The proteome and its dynamics: A missing piece for integrative multi-omics in schizophrenia

Abstract The complex and heterogeneous pathophysiology of schizophrenia can be deconstructed by integration of large-scale datasets encompassing genes through behavioral phenotypes. Genome-wide datasets are now available for genetic, epigenetic and transcriptomic variations in schizophrenia, which are then analyzed by newly devised systems biology algorithms. A missing piece, however, is the inclusion of information on the proteome and its dynamics in schizophrenia.

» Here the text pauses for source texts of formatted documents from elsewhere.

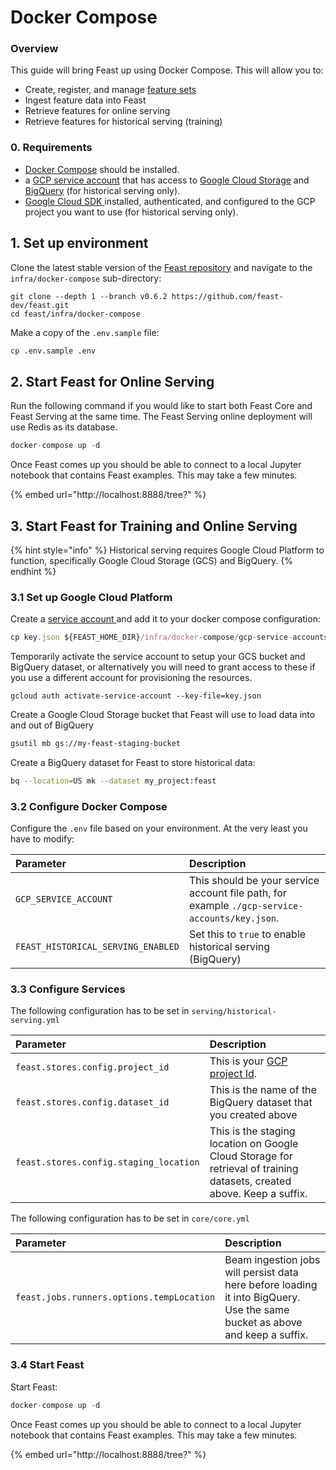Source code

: # Docker Compose

### Overview

This guide will bring Feast up using Docker Compose. This will allow you to:

* Create, register, and manage [feature sets](../../user-guide/feature-sets.md)
* Ingest feature data into Feast
* Retrieve features for online serving
* Retrieve features for historical serving \(training\)

### 0. Requirements

* [Docker Compose](https://docs.docker.com/compose/install/) should be installed.
* a [GCP service account](https://cloud.google.com/iam/docs/creating-managing-service-account-keys) that has access to [Google Cloud Storage](https://cloud.google.com/storage) and [BigQuery](https://cloud.google.com/bigquery) \(for historical serving only\).
* [Google Cloud SDK ](https://cloud.google.com/sdk/install)installed, authenticated, and configured to the GCP project you want to use \(for historical serving only\).

## 1. Set up environment

Clone the latest stable version of the [Feast repository](https://github.com/gojek/feast/) and navigate to the `infra/docker-compose` sub-directory:

```
git clone --depth 1 --branch v0.6.2 https://github.com/feast-dev/feast.git
cd feast/infra/docker-compose
```

Make a copy of the `.env.sample` file:

```bash
cp .env.sample .env
```

## 2. Start Feast for Online Serving

Run the following command if you would like to start both Feast Core and Feast Serving at the same time. The Feast Serving online deployment will use Redis as its database.

```javascript
docker-compose up -d
```

Once Feast comes up you should be able to connect to a local Jupyter notebook that contains Feast examples. This may take a few minutes.

{% embed url="http://localhost:8888/tree?" %}

## 3. Start Feast for Training and Online Serving

{% hint style="info" %}
Historical serving requires Google Cloud Platform to function, specifically Google Cloud Storage \(GCS\) and BigQuery.
{% endhint %}

### 3.1 Set up Google Cloud Platform

Create a [service account ](https://cloud.google.com/iam/docs/creating-managing-service-accounts)and add it to your docker compose configuration:

```javascript
cp key.json ${FEAST_HOME_DIR}/infra/docker-compose/gcp-service-accounts
```

Temporarily activate the service account to setup your GCS bucket and BigQuery dataset, or alternatively you will need to grant access to these if you use a different account for provisioning the resources.

```text
gcloud auth activate-service-account --key-file=key.json
```

Create a Google Cloud Storage bucket that Feast will use to load data into and out of BigQuery

```bash
gsutil mb gs://my-feast-staging-bucket
```

Create a BigQuery dataset for Feast to store historical data:

```bash
bq --location=US mk --dataset my_project:feast
```

### 3.2 Configure Docker Compose

Configure the `.env` file based on your environment. At the very least you have to modify:

| Parameter | Description |
| :--- | :--- |
| `GCP_SERVICE_ACCOUNT` | This should be your service account file path, for example `./gcp-service-accounts/key.json`. |
| `FEAST_HISTORICAL_SERVING_ENABLED` | Set this to `true` to enable historical serving \(BigQuery\) |

### 3.3 Configure Services

The following configuration has to be set in `serving/historical-serving.yml`

| Parameter | Description |
| :--- | :--- |
| `feast.stores.config.project_id` | This is your [GCP project Id](https://cloud.google.com/resource-manager/docs/creating-managing-projects). |
| `feast.stores.config.dataset_id` | This is the name of the BigQuery dataset that you created above |
| `feast.stores.config.staging_location` | This is the staging location on Google Cloud Storage for retrieval of training datasets, created above. Keep a suffix. |

The following configuration has to be set in `core/core.yml`

| Parameter | Description |
| :--- | :--- |
| `feast.jobs.runners.options.tempLocation` | Beam ingestion jobs will persist data here before loading it into BigQuery. Use the same bucket as above and keep a suffix. |

### 3.4 Start Feast

Start Feast:

```javascript
docker-compose up -d
```

Once Feast comes up you should be able to connect to a local Jupyter notebook that contains Feast examples. This may take a few minutes.

{% embed url="http://localhost:8888/tree?" %}

##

Proteomics has lagged behind omics of the genome, transcriptome and epigenome since analytic platforms were relatively less robust for proteins. There has been remarkable progress, however, in the instrumentation of liquid chromatography (LC) and mass spectrometry (MS) (LCMS), experimental paradigms and bioinformatics of the proteome. Here, we present a summary of methodological innovations of recent years in MS based proteomics and the power of new generation proteomics, review proteomics studies that have been conducted in schizophrenia to date, and propose how such data can be analyzed and integrated with other omics results. The function of a protein is determined by multiple molecular properties, i.e., subcellular localization, posttranslational modification (PTMs) and protein-protein interactions (PPIs). Incorporation of these properties poses additional challenges in proteomics and their integration with other omics; yet is a critical next step to close the loop of multi-omics integration. In sum, the recent advent of high-throughput proteome characterization technologies and novel mathematical approaches enable us to incorporate functional properties of the proteome to offer a comprehensive multi-omics based understanding of schizophrenia pathophysiology.